WHAT IS REQUIRED ::
Your job is to report every line of the entries that has "base".

======

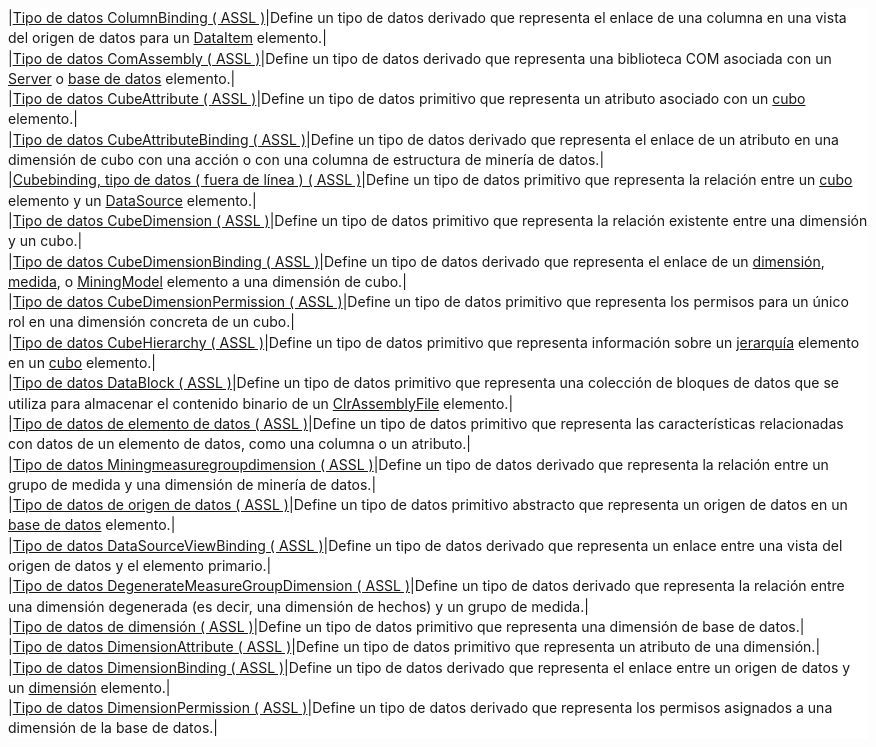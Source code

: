 |[Tipo de datos ColumnBinding &#40; ASSL &#41;](../../../analysis-services/scripting/data-type/columnbinding-data-type-assl.md)|Define un tipo de datos derivado que representa el enlace de una columna en una vista del origen de datos para un [DataItem](../../../analysis-services/scripting/data-type/dataitem-data-type-assl.md) elemento.|  
|[Tipo de datos ComAssembly &#40; ASSL &#41;](../../../analysis-services/scripting/data-type/comassembly-data-type-assl.md)|Define un tipo de datos derivado que representa una biblioteca COM asociada con un [Server](../../../analysis-services/scripting/objects/server-element-assl.md) o [base de datos](../../../analysis-services/scripting/objects/database-element-assl.md) elemento.|  
|[Tipo de datos CubeAttribute &#40; ASSL &#41;](../../../analysis-services/scripting/data-type/cubeattribute-data-type-assl.md)|Define un tipo de datos primitivo que representa un atributo asociado con un [cubo](../../../analysis-services/scripting/objects/cube-element-assl.md) elemento.|  
|[Tipo de datos CubeAttributeBinding &#40; ASSL &#41;](../../../analysis-services/scripting/data-type/cubeattributebinding-data-type-assl.md)|Define un tipo de datos derivado que representa el enlace de un atributo en una dimensión de cubo con una acción o con una columna de estructura de minería de datos.|  
|[Cubebinding, tipo de datos &#40; fuera de línea &#41; &#40; ASSL &#41;](../../../analysis-services/scripting/data-type/cubebinding-data-type-out-of-line-assl.md)|Define un tipo de datos primitivo que representa la relación entre un [cubo](../../../analysis-services/scripting/objects/cube-element-assl.md) elemento y un [DataSource](../../../analysis-services/scripting/objects/datasource-element-assl.md) elemento.|  
|[Tipo de datos CubeDimension &#40; ASSL &#41;](../../../analysis-services/scripting/data-type/cubedimension-data-type-assl.md)|Define un tipo de datos primitivo que representa la relación existente entre una dimensión y un cubo.|  
|[Tipo de datos CubeDimensionBinding &#40; ASSL &#41;](../../../analysis-services/scripting/data-type/cubedimensionbinding-data-type-assl.md)|Define un tipo de datos derivado que representa el enlace de un [dimensión](../../../analysis-services/scripting/objects/dimension-element-assl.md), [medida](../../../analysis-services/scripting/objects/measure-element-assl.md), o [MiningModel](../../../analysis-services/scripting/objects/miningmodel-element-assl.md) elemento a una dimensión de cubo.|  
|[Tipo de datos CubeDimensionPermission &#40; ASSL &#41;](../../../analysis-services/scripting/data-type/cubedimensionpermission-data-type-assl.md)|Define un tipo de datos primitivo que representa los permisos para un único rol en una dimensión concreta de un cubo.|  
|[Tipo de datos CubeHierarchy &#40; ASSL &#41;](../../../analysis-services/scripting/data-type/cubehierarchy-data-type-assl.md)|Define un tipo de datos primitivo que representa información sobre un [jerarquía](../../../analysis-services/scripting/objects/hierarchy-element-assl.md) elemento en un [cubo](../../../analysis-services/scripting/objects/cube-element-assl.md) elemento.|  
|[Tipo de datos DataBlock &#40; ASSL &#41;](../../../analysis-services/scripting/data-type/datablock-data-type-assl.md)|Define un tipo de datos primitivo que representa una colección de bloques de datos que se utiliza para almacenar el contenido binario de un [ClrAssemblyFile](../../../analysis-services/scripting/data-type/clrassemblyfile-data-type-assl.md) elemento.|  
|[Tipo de datos de elemento de datos &#40; ASSL &#41;](../../../analysis-services/scripting/data-type/dataitem-data-type-assl.md)|Define un tipo de datos primitivo que representa las características relacionadas con datos de un elemento de datos, como una columna o un atributo.|  
|[Tipo de datos Miningmeasuregroupdimension &#40; ASSL &#41;](../../../analysis-services/scripting/data-type/dataminingmeasuregroupdimension-data-type-assl.md)|Define un tipo de datos derivado que representa la relación entre un grupo de medida y una dimensión de minería de datos.|  
|[Tipo de datos de origen de datos &#40; ASSL &#41;](../../../analysis-services/scripting/data-type/datasource-data-type-assl.md)|Define un tipo de datos primitivo abstracto que representa un origen de datos en un [base de datos](../../../analysis-services/scripting/objects/database-element-assl.md) elemento.|  
|[Tipo de datos DataSourceViewBinding &#40; ASSL &#41;](../../../analysis-services/scripting/data-type/datasourceviewbinding-data-type-assl.md)|Define un tipo de datos derivado que representa un enlace entre una vista del origen de datos y el elemento primario.|  
|[Tipo de datos DegenerateMeasureGroupDimension &#40; ASSL &#41;](../../../analysis-services/scripting/data-type/degeneratemeasuregroupdimension-data-type-assl.md)|Define un tipo de datos derivado que representa la relación entre una dimensión degenerada (es decir, una dimensión de hechos) y un grupo de medida.|  
|[Tipo de datos de dimensión &#40; ASSL &#41;](../../../analysis-services/scripting/data-type/dimension-data-type-assl.md)|Define un tipo de datos primitivo que representa una dimensión de base de datos.|  
|[Tipo de datos DimensionAttribute &#40; ASSL &#41;](../../../analysis-services/scripting/data-type/dimensionattribute-data-type-assl.md)|Define un tipo de datos primitivo que representa un atributo de una dimensión.|  
|[Tipo de datos DimensionBinding &#40; ASSL &#41;](../../../analysis-services/scripting/data-type/dimensionbinding-data-type-assl.md)|Define un tipo de datos derivado que representa el enlace entre un origen de datos y un [dimensión](../../../analysis-services/scripting/objects/dimension-element-assl.md) elemento.|  
|[Tipo de datos DimensionPermission &#40; ASSL &#41;](../../../analysis-services/scripting/data-type/dimensionpermission-data-type-assl.md)|Define un tipo de datos derivado que representa los permisos asignados a una dimensión de la base de datos.|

======

OUTPUT OF THE TASK ::
|[Tipo de datos ComAssembly &#40; ASSL &#41;](../../../analysis-services/scripting/data-type/comassembly-data-type-assl.md)|Define un tipo de datos derivado que representa una biblioteca COM asociada con un [Server](../../../analysis-services/scripting/objects/server-element-assl.md) o [base de datos](../../../analysis-services/scripting/objects/database-element-assl.md) elemento.|  
|[Tipo de datos de origen de datos &#40; ASSL &#41;](../../../analysis-services/scripting/data-type/datasource-data-type-assl.md)|Define un tipo de datos primitivo abstracto que representa un origen de datos en un [base de datos](../../../analysis-services/scripting/objects/database-element-assl.md) elemento.|  
|[Tipo de datos de dimensión &#40; ASSL &#41;](../../../analysis-services/scripting/data-type/dimension-data-type-assl.md)|Define un tipo de datos primitivo que representa una dimensión de base de datos.|  
|[Tipo de datos DimensionPermission &#40; ASSL &#41;](../../../analysis-services/scripting/data-type/dimensionpermission-data-type-assl.md)|Define un tipo de datos derivado que representa los permisos asignados a una dimensión de la base de datos.|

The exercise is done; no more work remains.